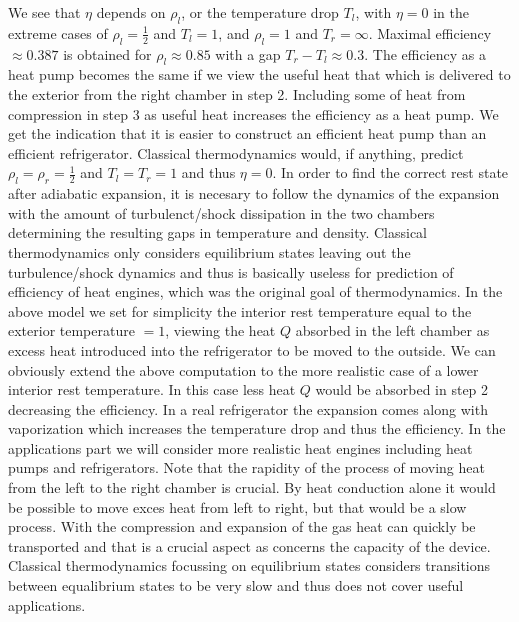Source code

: We see that $\eta$ depends on $\rho_l$, or the temperature drop $T_l$,  with $\eta = 0$ in the extreme cases of 
$\rho_l =\frac{1}{2}$ and $T_l = 1$, and $\rho_l =1$ and $T_r = \infty$. Maximal efficiency $\approx 0.387$ is obtained for $\rho_l\approx 0.85$ with a gap $T_r-T_l\approx 0.3$.
\newline
\indent
The efficiency as a heat pump becomes the same if we view the useful heat that which is delivered to the exterior from the right chamber in step 2. Including some of heat from compression in step 3 as useful heat increases the 
efficiency as a heat pump. We get the indication that it is easier to construct an efficient heat pump 
than an efficient refrigerator. 
\newline
\indent
Classical thermodynamics would, if anything, predict $\rho_l=\rho_r=\frac{1}{2}$ 
and $T_l=T_r=1$ and thus $\eta =0$.
In order to find the correct rest state after adiabatic expansion, it is necesary to follow the dynamics
of the expansion with the amount of turbulenct/shock dissipation in the two chambers determining the resulting
gaps in temperature and density. Classical thermodynamics only considers equilibrium states leaving out the
turbulence/shock dynamics and thus is basically useless for prediction of efficiency of heat engines, which was the original goal of thermodynamics. 
\newline
\indent 
In the above model we set for simplicity the interior rest temperature equal to the exterior temperature $=1$, 
viewing the heat $Q$ absorbed in the left chamber as excess heat introduced into the refrigerator to be 
moved to the outside. We can obviously extend the above computation to the more realistic case of 
a lower interior rest temperature. In this case less heat $Q$ would be absorbed in step 2 decreasing the 
efficiency. 
\newline
\indent
In a real refrigerator the expansion comes along with vaporization which increases the temperature drop
and thus the efficiency. In the applications part we will consider more realistic heat engines including
heat pumps and refrigerators. 
\newline
\indent
Note that the rapidity of the process of moving heat from the left to the right chamber is crucial.
By heat conduction alone it would be possible to move exces heat from left to right, but that would be a slow
process. With the compression and expansion of the gas heat can quickly be transported and that is a
crucial aspect as concerns the capacity of the device.
\newline
\indent
Classical thermodynamics focussing on equilibrium states considers transitions between equalibrium states 
to be very slow and thus does not cover useful applications.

════════════════

TASK DESCRIPTION: Search the data for "equilibrium". Copy every line that has it.

EXPECTED ANSWER:
gaps in temperature and density. Classical thermodynamics only considers equilibrium states leaving out the
Classical thermodynamics focussing on equilibrium states considers transitions between equalibrium states 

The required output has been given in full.